3-Satışlar Artınca Biz Çok Büyüdük Diyerek Gereğinden Fazla Kaynak Kullanmaya Başlamak (Fazla çalışan, büyük depo, ölçeksiz reklam, yazılım ekibini büyütmek vb)
Girişim bir rüyayı gerçekleştirme işi. Pek çok fikir sahibi rüyasının mümkün olduğunca çabuk hayata geçmesini, gerçekleşmesini sitiyor. Bunun içn bir an önce büyümek, göstergesel (ofis vb) durumların değişmesini arzuluyor. Tabi daha büyük yatırım turları için işi dışardan bakana “cazip” gösterme hevesi de var.
Fakat taşıyabileceğinden çok yük, gemiyi bile batırıken, şirketler nasıl dayansın? (adı startup olup, daha maliyetini karşılamayan bir şirkette 40-50 gibi çalışan ne iş yapar?)

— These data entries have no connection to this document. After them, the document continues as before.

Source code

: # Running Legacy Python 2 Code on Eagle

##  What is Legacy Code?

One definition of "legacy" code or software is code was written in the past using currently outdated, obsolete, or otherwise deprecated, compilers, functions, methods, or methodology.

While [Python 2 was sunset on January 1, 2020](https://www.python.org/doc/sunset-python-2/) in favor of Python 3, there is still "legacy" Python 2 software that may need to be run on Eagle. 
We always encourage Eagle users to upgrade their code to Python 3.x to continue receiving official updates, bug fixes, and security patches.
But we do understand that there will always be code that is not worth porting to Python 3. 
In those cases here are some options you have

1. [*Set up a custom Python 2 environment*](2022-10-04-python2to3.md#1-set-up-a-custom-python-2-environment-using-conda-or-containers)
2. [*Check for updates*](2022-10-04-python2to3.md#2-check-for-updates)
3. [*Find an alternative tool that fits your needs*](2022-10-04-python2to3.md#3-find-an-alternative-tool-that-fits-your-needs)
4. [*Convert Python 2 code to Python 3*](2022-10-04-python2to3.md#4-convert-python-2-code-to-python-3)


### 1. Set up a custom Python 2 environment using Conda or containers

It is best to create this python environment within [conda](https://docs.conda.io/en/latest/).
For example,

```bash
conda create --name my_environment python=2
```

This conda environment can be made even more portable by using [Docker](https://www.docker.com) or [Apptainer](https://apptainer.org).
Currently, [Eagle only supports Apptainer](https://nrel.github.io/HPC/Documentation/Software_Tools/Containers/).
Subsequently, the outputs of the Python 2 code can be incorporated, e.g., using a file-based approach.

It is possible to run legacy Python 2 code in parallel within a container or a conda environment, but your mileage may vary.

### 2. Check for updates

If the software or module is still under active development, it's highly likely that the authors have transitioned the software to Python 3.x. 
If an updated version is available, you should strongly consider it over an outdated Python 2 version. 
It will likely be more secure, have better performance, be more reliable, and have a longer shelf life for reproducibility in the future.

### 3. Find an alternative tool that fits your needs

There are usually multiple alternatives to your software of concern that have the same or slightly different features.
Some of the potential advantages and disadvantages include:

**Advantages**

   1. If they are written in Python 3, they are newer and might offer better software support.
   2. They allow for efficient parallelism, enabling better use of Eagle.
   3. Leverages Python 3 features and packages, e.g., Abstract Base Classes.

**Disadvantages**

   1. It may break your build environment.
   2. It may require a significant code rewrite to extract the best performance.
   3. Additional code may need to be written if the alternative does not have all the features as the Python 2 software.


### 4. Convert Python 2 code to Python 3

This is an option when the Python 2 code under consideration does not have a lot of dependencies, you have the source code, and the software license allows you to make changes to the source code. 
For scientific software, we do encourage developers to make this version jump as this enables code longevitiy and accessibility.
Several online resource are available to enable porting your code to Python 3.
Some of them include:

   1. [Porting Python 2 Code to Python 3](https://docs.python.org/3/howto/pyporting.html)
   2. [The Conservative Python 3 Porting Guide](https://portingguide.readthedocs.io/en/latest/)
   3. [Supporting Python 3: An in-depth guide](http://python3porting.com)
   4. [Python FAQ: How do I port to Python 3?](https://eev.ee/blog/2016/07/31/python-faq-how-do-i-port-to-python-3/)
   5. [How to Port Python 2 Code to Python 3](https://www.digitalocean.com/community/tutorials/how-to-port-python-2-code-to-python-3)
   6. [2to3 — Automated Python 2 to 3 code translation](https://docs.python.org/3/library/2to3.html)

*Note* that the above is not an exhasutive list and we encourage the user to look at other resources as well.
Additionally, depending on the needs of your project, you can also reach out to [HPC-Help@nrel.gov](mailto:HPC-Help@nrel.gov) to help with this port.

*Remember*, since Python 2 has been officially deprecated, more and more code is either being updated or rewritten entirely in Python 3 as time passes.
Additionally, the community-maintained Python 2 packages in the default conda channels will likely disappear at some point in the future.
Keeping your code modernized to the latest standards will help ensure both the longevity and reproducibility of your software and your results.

İşte girişimlerin en büyük hastalıklarından biri de bu gereğinden fazla kaynak kullanma durumu. Ne yapın edin, aldığınız yönetimsel kararları finansın süzgecinden geçirin. İşte biz yatırım dönemindeyiz gibi söylemleri bir kenara bırakın. Şirket yeni olduğu için, bütçe gibi oturmuş şirketlerdeki finansal göstergeler bile yeterli değil, iş yeni olduğunu için %300-500 büyüme gibi kalibre edilmesi gereken çok konu var.
Bu açıdan işin başında gelir / çalışan sayısı oranı gibi belirlediğiniz, kafa karıştırmayan , operasyonun her anında doğru yönde adım atmanızı sağlayacak 2-3 paratmetreyi takip edin (şu aşamada ebitda gibi kavramlarla gereksiz zaman harcamayın ), zaten modern finans kriterlerinin zemini böyle yalın konular aslında.
Bununla uğraşmazsanız, kafa yormazsanız, 2.tur 3.tur yatırım için şirketi iyi göstermek için yapacağınız PR masrafları, sürekli yatırımcı aramanın sizi ruhen tüketmesi gibi zorlu konular sizi bekleyecek maalesef.
O yüzden her zaman “ben bu gelire göre bu organizayonu kurdum, az da olsa kar ediyorum ama finansal gücüm x seviyesine çıksa organizasyon seviyemi y seviyesine çıkarıp tatmin edici kar noktasını yakalayabilirim, pazardaki şu şu fırsatlarda bunu mümkün kılıyor” tonunu tutturmaya çalışın. Yoksa ne olursa olsun, yatırımcının söylediği koşullarda bir anlaşmayı imzalamaya mecbur kalacaksınız…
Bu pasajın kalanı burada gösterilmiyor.